_Work request:_ Your answer should be the records, restated word for word.

_Given data:_
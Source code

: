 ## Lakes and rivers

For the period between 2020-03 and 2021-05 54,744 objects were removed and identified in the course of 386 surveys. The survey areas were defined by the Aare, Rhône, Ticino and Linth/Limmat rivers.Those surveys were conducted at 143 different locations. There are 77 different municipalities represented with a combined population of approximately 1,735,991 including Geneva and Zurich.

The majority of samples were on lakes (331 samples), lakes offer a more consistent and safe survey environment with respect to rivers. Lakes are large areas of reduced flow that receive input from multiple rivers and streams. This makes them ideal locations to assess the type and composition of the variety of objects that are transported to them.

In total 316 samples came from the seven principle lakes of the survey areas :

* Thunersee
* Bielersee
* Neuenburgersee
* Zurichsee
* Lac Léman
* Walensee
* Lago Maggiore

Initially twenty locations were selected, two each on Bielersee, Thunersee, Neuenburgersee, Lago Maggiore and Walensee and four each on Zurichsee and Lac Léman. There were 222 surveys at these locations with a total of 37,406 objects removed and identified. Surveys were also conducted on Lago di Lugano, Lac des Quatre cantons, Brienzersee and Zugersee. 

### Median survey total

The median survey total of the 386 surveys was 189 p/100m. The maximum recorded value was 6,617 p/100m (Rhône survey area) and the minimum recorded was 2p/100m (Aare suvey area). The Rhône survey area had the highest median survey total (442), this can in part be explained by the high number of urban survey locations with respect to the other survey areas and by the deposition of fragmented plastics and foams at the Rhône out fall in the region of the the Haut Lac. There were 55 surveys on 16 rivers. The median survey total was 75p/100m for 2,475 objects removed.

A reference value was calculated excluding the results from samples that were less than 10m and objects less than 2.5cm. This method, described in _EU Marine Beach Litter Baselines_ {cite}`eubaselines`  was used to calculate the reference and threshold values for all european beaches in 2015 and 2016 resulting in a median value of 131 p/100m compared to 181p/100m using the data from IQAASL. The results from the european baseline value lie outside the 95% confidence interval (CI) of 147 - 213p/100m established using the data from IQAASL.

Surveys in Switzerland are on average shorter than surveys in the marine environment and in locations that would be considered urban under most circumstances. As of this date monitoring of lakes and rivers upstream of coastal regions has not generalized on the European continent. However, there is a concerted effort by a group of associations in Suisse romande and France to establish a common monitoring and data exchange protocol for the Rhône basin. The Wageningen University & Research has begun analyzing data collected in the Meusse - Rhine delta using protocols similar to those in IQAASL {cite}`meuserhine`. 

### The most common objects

_Written answer:_
Source code

: ## Lakes and rivers

For the period between 2020-03 and 2021-05 54,744 objects were removed and identified in the course of 386 surveys. The survey areas were defined by the Aare, Rhône, Ticino and Linth/Limmat rivers.Those surveys were conducted at 143 different locations. There are 77 different municipalities represented with a combined population of approximately 1,735,991 including Geneva and Zurich.

The majority of samples were on lakes (331 samples), lakes offer a more consistent and safe survey environment with respect to rivers. Lakes are large areas of reduced flow that receive input from multiple rivers and streams. This makes them ideal locations to assess the type and composition of the variety of objects that are transported to them.

In total 316 samples came from the seven principle lakes of the survey areas :

* Thunersee
* Bielersee
* Neuenburgersee
* Zurichsee
* Lac Léman
* Walensee
* Lago Maggiore

Initially twenty locations were selected, two each on Bielersee, Thunersee, Neuenburgersee, Lago Maggiore and Walensee and four each on Zurichsee and Lac Léman. There were 222 surveys at these locations with a total of 37,406 objects removed and identified. Surveys were also conducted on Lago di Lugano, Lac des Quatre cantons, Brienzersee and Zugersee. 

### Median survey total

The median survey total of the 386 surveys was 189 p/100m. The maximum recorded value was 6,617 p/100m (Rhône survey area) and the minimum recorded was 2p/100m (Aare suvey area). The Rhône survey area had the highest median survey total (442), this can in part be explained by the high number of urban survey locations with respect to the other survey areas and by the deposition of fragmented plastics and foams at the Rhône out fall in the region of the the Haut Lac. There were 55 surveys on 16 rivers. The median survey total was 75p/100m for 2,475 objects removed.

A reference value was calculated excluding the results from samples that were less than 10m and objects less than 2.5cm. This method, described in _EU Marine Beach Litter Baselines_ {cite}`eubaselines`  was used to calculate the reference and threshold values for all european beaches in 2015 and 2016 resulting in a median value of 131 p/100m compared to 181p/100m using the data from IQAASL. The results from the european baseline value lie outside the 95% confidence interval (CI) of 147 - 213p/100m established using the data from IQAASL.

Surveys in Switzerland are on average shorter than surveys in the marine environment and in locations that would be considered urban under most circumstances. As of this date monitoring of lakes and rivers upstream of coastal regions has not generalized on the European continent. However, there is a concerted effort by a group of associations in Suisse romande and France to establish a common monitoring and data exchange protocol for the Rhône basin. The Wageningen University & Research has begun analyzing data collected in the Meusse - Rhine delta using protocols similar to those in IQAASL {cite}`meuserhine`. 

### The most common objects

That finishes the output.